■ Source texts of formatted documents:
········

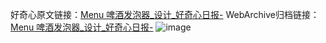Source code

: 好奇心原文链接：[Menu 啤酒发泡器_设计_好奇心日报-](https://www.qdaily.com/articles/4327.html)
WebArchive归档链接：[Menu 啤酒发泡器_设计_好奇心日报-](http://web.archive.org/web/20190623154158/https://www.qdaily.com/articles/4327.html)
![image](http://ww3.sinaimg.cn/large/007d5XDpgy1g3vf3q7pdsj30u02p8tos)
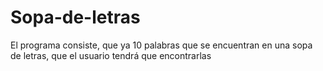 # Sopa-de-letras
El programa consiste, que ya 10 palabras que se encuentran en una sopa de letras, que el usuario tendrá que encontrarlas 
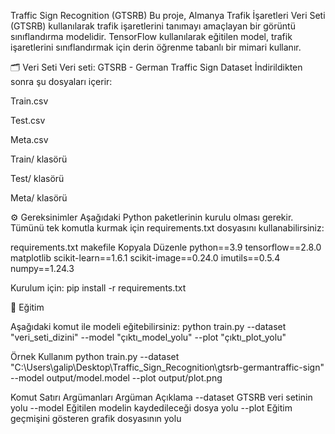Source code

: Traffic Sign Recognition (GTSRB)
Bu proje, Almanya Trafik İşaretleri Veri Seti (GTSRB) kullanılarak trafik işaretlerini tanımayı amaçlayan bir görüntü sınıflandırma modelidir. TensorFlow kullanılarak eğitilen model, trafik işaretlerini sınıflandırmak için derin öğrenme tabanlı bir mimari kullanır.

🗂️ Veri Seti
Veri seti: GTSRB - German Traffic Sign Dataset
İndirildikten sonra şu dosyaları içerir:

Train.csv

Test.csv

Meta.csv

Train/ klasörü

Test/ klasörü

Meta/ klasörü

⚙️ Gereksinimler
Aşağıdaki Python paketlerinin kurulu olması gerekir. Tümünü tek komutla kurmak için requirements.txt dosyasını kullanabilirsiniz:

requirements.txt
makefile
Kopyala
Düzenle
python==3.9
tensorflow==2.8.0
matplotlib
scikit-learn==1.6.1
scikit-image==0.24.0
imutils==0.5.4
numpy==1.24.3

Kurulum için:
pip install -r requirements.txt

🚀 Eğitim

Aşağıdaki komut ile modeli eğitebilirsiniz:
python train.py --dataset "veri_seti_dizini" --model "çıktı_model_yolu" --plot "çıktı_plot_yolu"

Örnek Kullanım
python train.py --dataset "C:\\Users\\galip\\Desktop\\Traffic_Sign_Recognition\\gtsrb-germantraffic-sign" --model output/model.model --plot output/plot.png

Komut Satırı Argümanları
Argüman	Açıklama
--dataset	GTSRB veri setinin yolu
--model	Eğitilen modelin kaydedileceği dosya yolu
--plot	Eğitim geçmişini gösteren grafik dosyasının yolu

········

■ Requirement: Output every record above word for word, omitting any pictures they contain.

■ The answer:
Source code

: 好奇心原文链接：[Menu 啤酒发泡器_设计_好奇心日报-](https://www.qdaily.com/articles/4327.html)
WebArchive归档链接：[Menu 啤酒发泡器_设计_好奇心日报-](http://web.archive.org/web/20190623154158/https://www.qdaily.com/articles/4327.html)
![image](http://ww3.sinaimg.cn/large/007d5XDpgy1g3vf3q7pdsj30u02p8tos)
 # Sopa-de-letras
El programa consiste, que ya 10 palabras que se encuentran en una sopa de letras, que el usuario tendrá que encontrarlas 
Source code

: Traffic Sign Recognition (GTSRB)
Bu proje, Almanya Trafik İşaretleri Veri Seti (GTSRB) kullanılarak trafik işaretlerini tanımayı amaçlayan bir görüntü sınıflandırma modelidir. TensorFlow kullanılarak eğitilen model, trafik işaretlerini sınıflandırmak için derin öğrenme tabanlı bir mimari kullanır.

🗂️ Veri Seti
Veri seti: GTSRB - German Traffic Sign Dataset
İndirildikten sonra şu dosyaları içerir:

Train.csv

Test.csv

Meta.csv

Train/ klasörü

Test/ klasörü

Meta/ klasörü

⚙️ Gereksinimler
Aşağıdaki Python paketlerinin kurulu olması gerekir. Tümünü tek komutla kurmak için requirements.txt dosyasını kullanabilirsiniz:

requirements.txt
makefile
Kopyala
Düzenle
python==3.9
tensorflow==2.8.0
matplotlib
scikit-learn==1.6.1
scikit-image==0.24.0
imutils==0.5.4
numpy==1.24.3

Kurulum için:
pip install -r requirements.txt

🚀 Eğitim

Aşağıdaki komut ile modeli eğitebilirsiniz:
python train.py --dataset "veri_seti_dizini" --model "çıktı_model_yolu" --plot "çıktı_plot_yolu"

Örnek Kullanım
python train.py --dataset "C:\\Users\\galip\\Desktop\\Traffic_Sign_Recognition\\gtsrb-germantraffic-sign" --model output/model.model --plot output/plot.png

Komut Satırı Argümanları
Argüman	Açıklama
--dataset	GTSRB veri setinin yolu
--model	Eğitilen modelin kaydedileceği dosya yolu
--plot	Eğitim geçmişini gösteren grafik dosyasının yolu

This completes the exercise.